### WHAT TO DO
Below are records; copy every line in them that holds the word "YEAR".

====

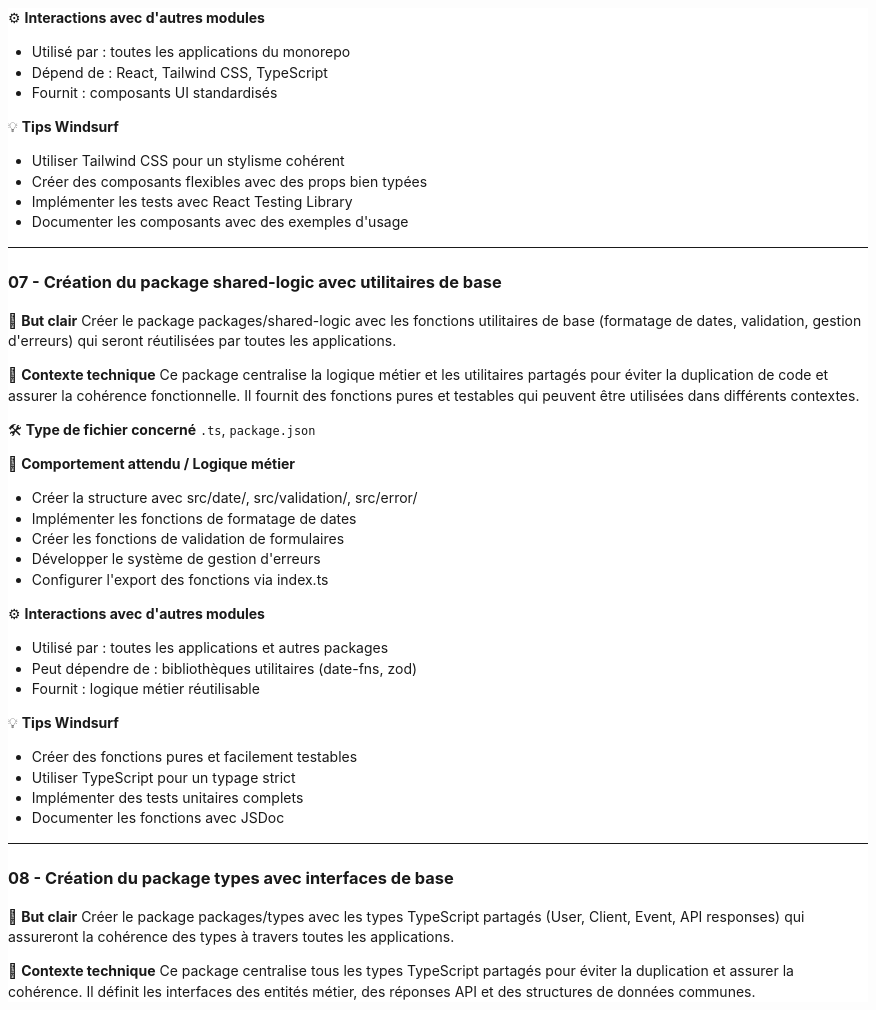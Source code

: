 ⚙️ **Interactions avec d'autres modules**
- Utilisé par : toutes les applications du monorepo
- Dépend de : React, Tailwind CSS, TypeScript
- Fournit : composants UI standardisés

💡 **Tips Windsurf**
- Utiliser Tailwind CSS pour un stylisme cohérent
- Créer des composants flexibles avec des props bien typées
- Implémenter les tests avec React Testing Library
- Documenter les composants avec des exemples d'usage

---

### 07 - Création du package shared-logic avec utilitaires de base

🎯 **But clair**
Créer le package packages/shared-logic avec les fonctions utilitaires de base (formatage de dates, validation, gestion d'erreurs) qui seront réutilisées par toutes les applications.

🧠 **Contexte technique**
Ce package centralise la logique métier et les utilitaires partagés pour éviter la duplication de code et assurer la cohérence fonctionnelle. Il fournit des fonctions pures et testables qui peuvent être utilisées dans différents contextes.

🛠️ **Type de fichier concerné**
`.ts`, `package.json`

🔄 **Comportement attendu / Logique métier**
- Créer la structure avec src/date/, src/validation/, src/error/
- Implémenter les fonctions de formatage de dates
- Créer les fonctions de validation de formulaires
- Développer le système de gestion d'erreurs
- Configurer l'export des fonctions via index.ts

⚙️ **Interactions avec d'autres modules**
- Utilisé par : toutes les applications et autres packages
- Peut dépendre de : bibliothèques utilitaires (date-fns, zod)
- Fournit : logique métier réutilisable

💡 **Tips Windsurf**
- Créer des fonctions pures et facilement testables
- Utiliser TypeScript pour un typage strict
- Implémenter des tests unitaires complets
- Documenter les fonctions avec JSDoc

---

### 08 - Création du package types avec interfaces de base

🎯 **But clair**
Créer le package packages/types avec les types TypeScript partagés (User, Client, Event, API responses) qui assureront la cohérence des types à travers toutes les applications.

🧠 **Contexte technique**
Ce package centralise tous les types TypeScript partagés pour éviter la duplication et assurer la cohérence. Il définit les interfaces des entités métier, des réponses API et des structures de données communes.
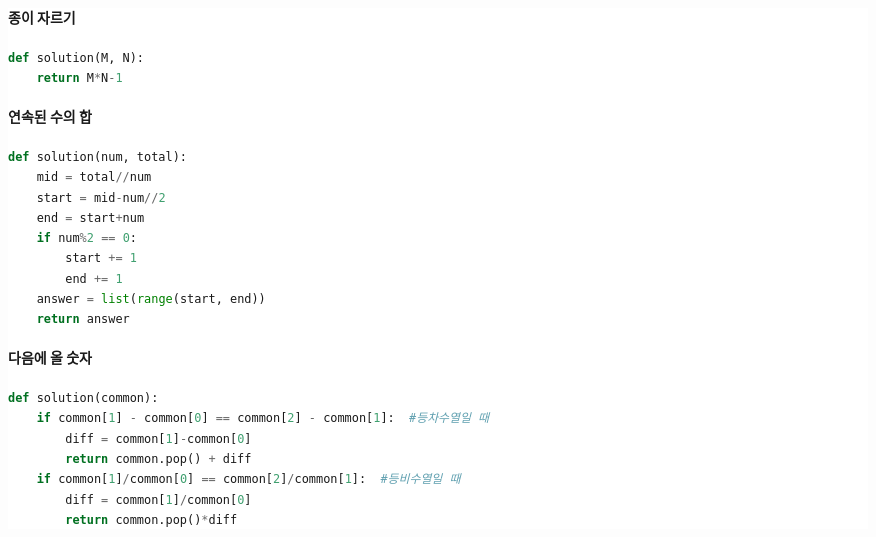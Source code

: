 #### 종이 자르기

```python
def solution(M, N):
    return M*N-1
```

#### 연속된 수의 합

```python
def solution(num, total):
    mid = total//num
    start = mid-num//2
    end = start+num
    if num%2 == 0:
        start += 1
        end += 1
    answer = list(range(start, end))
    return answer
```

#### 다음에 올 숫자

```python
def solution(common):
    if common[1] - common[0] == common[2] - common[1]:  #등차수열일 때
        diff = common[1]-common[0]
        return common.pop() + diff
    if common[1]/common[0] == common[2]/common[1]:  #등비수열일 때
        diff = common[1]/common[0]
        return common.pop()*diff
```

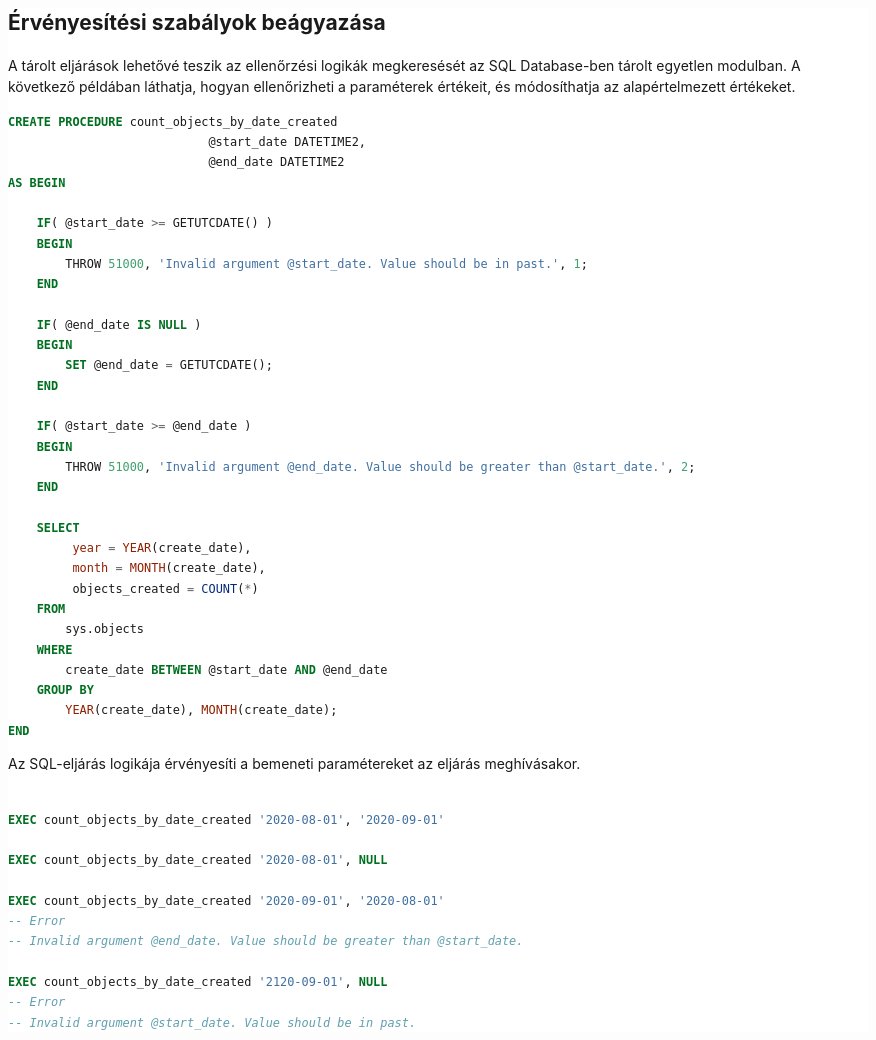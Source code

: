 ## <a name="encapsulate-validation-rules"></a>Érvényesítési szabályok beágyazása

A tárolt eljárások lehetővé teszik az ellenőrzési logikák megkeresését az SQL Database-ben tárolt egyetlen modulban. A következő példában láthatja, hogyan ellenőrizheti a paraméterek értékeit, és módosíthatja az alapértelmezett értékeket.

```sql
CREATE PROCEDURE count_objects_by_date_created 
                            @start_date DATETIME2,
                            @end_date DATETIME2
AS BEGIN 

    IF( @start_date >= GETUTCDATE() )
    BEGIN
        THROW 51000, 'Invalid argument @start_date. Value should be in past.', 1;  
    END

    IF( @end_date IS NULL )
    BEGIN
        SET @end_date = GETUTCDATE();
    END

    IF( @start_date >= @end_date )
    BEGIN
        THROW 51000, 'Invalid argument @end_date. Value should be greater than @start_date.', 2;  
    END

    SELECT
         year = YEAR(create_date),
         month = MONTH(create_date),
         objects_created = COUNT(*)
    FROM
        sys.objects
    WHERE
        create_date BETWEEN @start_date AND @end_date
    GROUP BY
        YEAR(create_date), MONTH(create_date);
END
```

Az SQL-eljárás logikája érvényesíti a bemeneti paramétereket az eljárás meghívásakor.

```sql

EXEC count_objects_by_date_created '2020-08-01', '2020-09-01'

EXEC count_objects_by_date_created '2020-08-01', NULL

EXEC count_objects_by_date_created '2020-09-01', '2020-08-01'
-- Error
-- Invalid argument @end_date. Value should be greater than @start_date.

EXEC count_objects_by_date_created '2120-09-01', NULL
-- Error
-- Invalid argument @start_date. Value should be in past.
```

====

### PROBLEM SOLUTION
         year = YEAR(create_date),
        YEAR(create_date), MONTH(create_date);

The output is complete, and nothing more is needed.